Since it’s more of a crossover book (readable as both YA or adult literature) it’s not too heavy with the Hamlet references, but there were a few little ones now and then that made me chuckle. For instance, when investigating how to kill his uncle, Philip reads a true crime book called “Murder Most Foul.” Mostly I enjoyed how little I knew about where the book was going and what would happened. It all felt quite new. I would exhort you to Get thee to a library and get a copy.
The other new book I’ve finished is Truman Capote’s Other Voices, Other Rooms. Since last year when I went on an In Cold Blood frenzy, I’ve meant to read more of Capote’s fiction. This was his first published novel, and it certainly fits in with the Southern gothic genre. Overall, I don’t know how much I enjoyed the book. But I loved little bits of it. Capote is obviously a great writer, even when he was quite young, but I’d like to see more of his mature writings. I would like to see if his books amount to more than a serious of lovely images.
With a long commute again I am back on audiobooks. I am having trouble finding copies to reserve so I have ones ready that I like. That’s how I ended up with A Wolf at the Table by Augusten Burroughs. I like Burroughs, but I hadn’t been really interested in his newest memoir. Partly because I feel like you should have a two-memoir max as a human being, partly because I thought his previous memoirs too good to be able to get another one equally good, and partly because it just didn’t sound like something I wanted to read. Burroughs’ father is the major player here and he’s rarely played a role in any of his previous writings.

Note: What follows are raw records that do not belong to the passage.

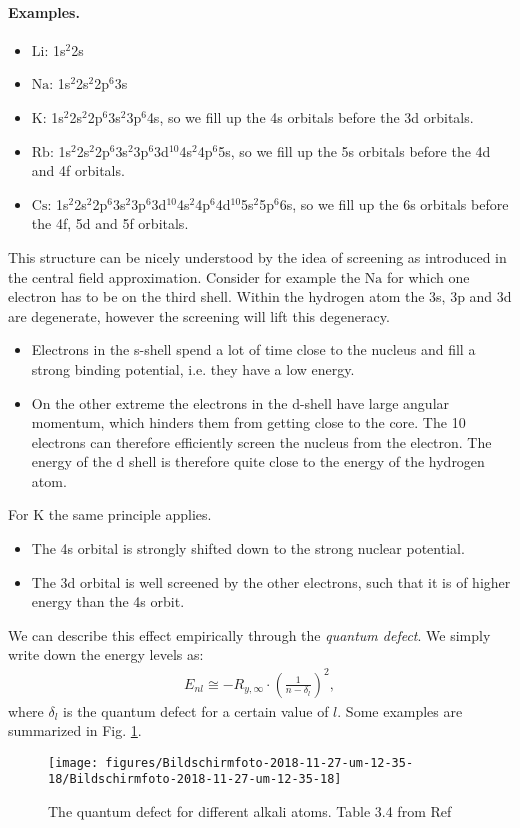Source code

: \documentclass[10pt]{article}
\let\cite\citep
\providecommand\citep{\cite}
\newcommand*\ch[1]{\ensuremath{\mathrm{#1}}}
\begin{document}
\paragraph{Examples.}
\begin{itemize}
\item \ch{Li}: 1s$^2$2s
\item \ch{Na}: 1s$^2$2s$^2$2p$^6$3s
\item \ch{K}: 1s$^2$2s$^2$2p$^6$3s$^2$3p$^6$4s, so we fill up the 4s orbitals before the 3d orbitals.
\item \ch{Rb}: 1s$^2$2s$^2$2p$^6$3s$^2$3p$^6$3d$^{10}$4s$^2$4p$^6$5s, so we fill up the 5s orbitals before the 4d and 4f orbitals.
\item \ch{Cs}: 1s$^2$2s$^2$2p$^6$3s$^2$3p$^6$3d$^{10}$4s$^2$4p$^6$4d$^{10}$5s$^{2}$5p$^6$6s, so we fill up the 6s orbitals before the 4f, 5d and 5f orbitals.
\end{itemize}
This structure can be nicely understood by the idea of screening as introduced in the central field approximation. Consider for example the \ch{Na} for which one electron has to be on the third shell. Within the hydrogen atom the 3s, 3p and 3d are degenerate, however the screening will lift this degeneracy.
\begin{itemize}
\item Electrons in the s-shell spend a lot of time close to the nucleus and fill a strong binding potential, i.e. they have a low energy.
\item On the other extreme the electrons in the d-shell have large angular momentum, which hinders them from getting close to the core. The 10 electrons can therefore efficiently screen the nucleus from the electron. The energy of the d shell is therefore quite close to the energy of the hydrogen atom.
\end{itemize}

For \ch{K} the same principle applies. 
\begin{itemize}
\item The 4s orbital is strongly shifted down to the strong nuclear potential.
\item The 3d orbital is well screened by the other electrons, such that it is of higher energy than the 4s orbit.
\end{itemize}
We can describe this effect empirically through the \textit{quantum defect}. We simply write down the energy levels as:
\begin{align}
E_{nl} \cong -  R_{y,\infty} \cdot \left( \frac{1}{n-\delta_l} \right)^2,
\end{align}
where $\delta_l$ is the quantum defect for a certain value of $l$. Some examples are summarized in Fig. \ref{610998}.
\begin{figure}[h!]
\begin{center}
\texttt{[image: figures/Bildschirmfoto-2018-11-27-um-12-35-18/Bildschirmfoto-2018-11-27-um-12-35-18]}
\caption{{The quantum defect for different alkali atoms. Table 3.4 from Ref
\protect\cite{Hertel_2015a}
{\label{610998}}%
}}
\end{center}
\end{figure}
\end{document}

I didn’t like the way the audiobook was read, but that’s really personal preference. Overall, after having read so much insanity from Burroughs before, the incidents in this book didn’t feel quite as awful. Perhaps if I’d known nothing about him I would have found it more horrifying. I certainly agreed by the end of the book that his father was something of a psychopath, but it seemed as though I should have believed something far worse. I also felt like he left much of his father’s early life untouched, when it sounded like it could have been very interesting. Many of the flaws were like this, some things should have been fleshed out, others dropped. My honest reaction to it was remembering when I first heard the audiobook of Dry, his 2nd memoir, and by far my favorite. It was such a lovely book to listen to, crazy and infuriating and sad, and hearing his voice again just made me wish I was listening to that instead.

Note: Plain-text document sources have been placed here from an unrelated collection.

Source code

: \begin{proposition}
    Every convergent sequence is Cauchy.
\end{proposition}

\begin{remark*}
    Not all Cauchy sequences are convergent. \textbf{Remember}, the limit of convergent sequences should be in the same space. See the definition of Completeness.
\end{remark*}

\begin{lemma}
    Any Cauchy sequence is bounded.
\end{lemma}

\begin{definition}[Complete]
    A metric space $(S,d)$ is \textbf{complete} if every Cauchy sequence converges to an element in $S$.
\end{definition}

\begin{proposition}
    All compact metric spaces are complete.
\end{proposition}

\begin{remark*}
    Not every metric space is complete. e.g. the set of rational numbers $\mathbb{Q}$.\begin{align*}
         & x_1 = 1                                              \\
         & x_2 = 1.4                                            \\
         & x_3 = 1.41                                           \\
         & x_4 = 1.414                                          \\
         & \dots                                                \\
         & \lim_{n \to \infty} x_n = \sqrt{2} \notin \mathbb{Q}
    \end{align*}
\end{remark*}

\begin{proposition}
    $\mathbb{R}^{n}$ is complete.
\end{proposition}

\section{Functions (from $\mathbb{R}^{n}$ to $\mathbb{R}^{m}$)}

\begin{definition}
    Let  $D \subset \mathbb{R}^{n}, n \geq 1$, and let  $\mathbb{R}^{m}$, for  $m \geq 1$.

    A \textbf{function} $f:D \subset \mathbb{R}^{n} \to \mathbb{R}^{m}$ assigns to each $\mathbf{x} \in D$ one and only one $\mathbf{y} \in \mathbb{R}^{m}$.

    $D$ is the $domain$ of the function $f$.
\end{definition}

We haven’t watched many movies lately. I’ve been too busy. But we did see Moon at the Atlanta Film Festival a couple weeks ago and really liked it. It has all the elements you want of a good sci-fi space-epic-but-not kind of thing. It had something of a twist, which you learned relatively early, but which continued to play out and stay interesting for the entire film. Why can’t we get more good sci-fi movies like this? The biggest distraction for me was knowing it was made by Duncan Jones, aka Zowie Bowie, and wanting to listen to “Space Oddity.”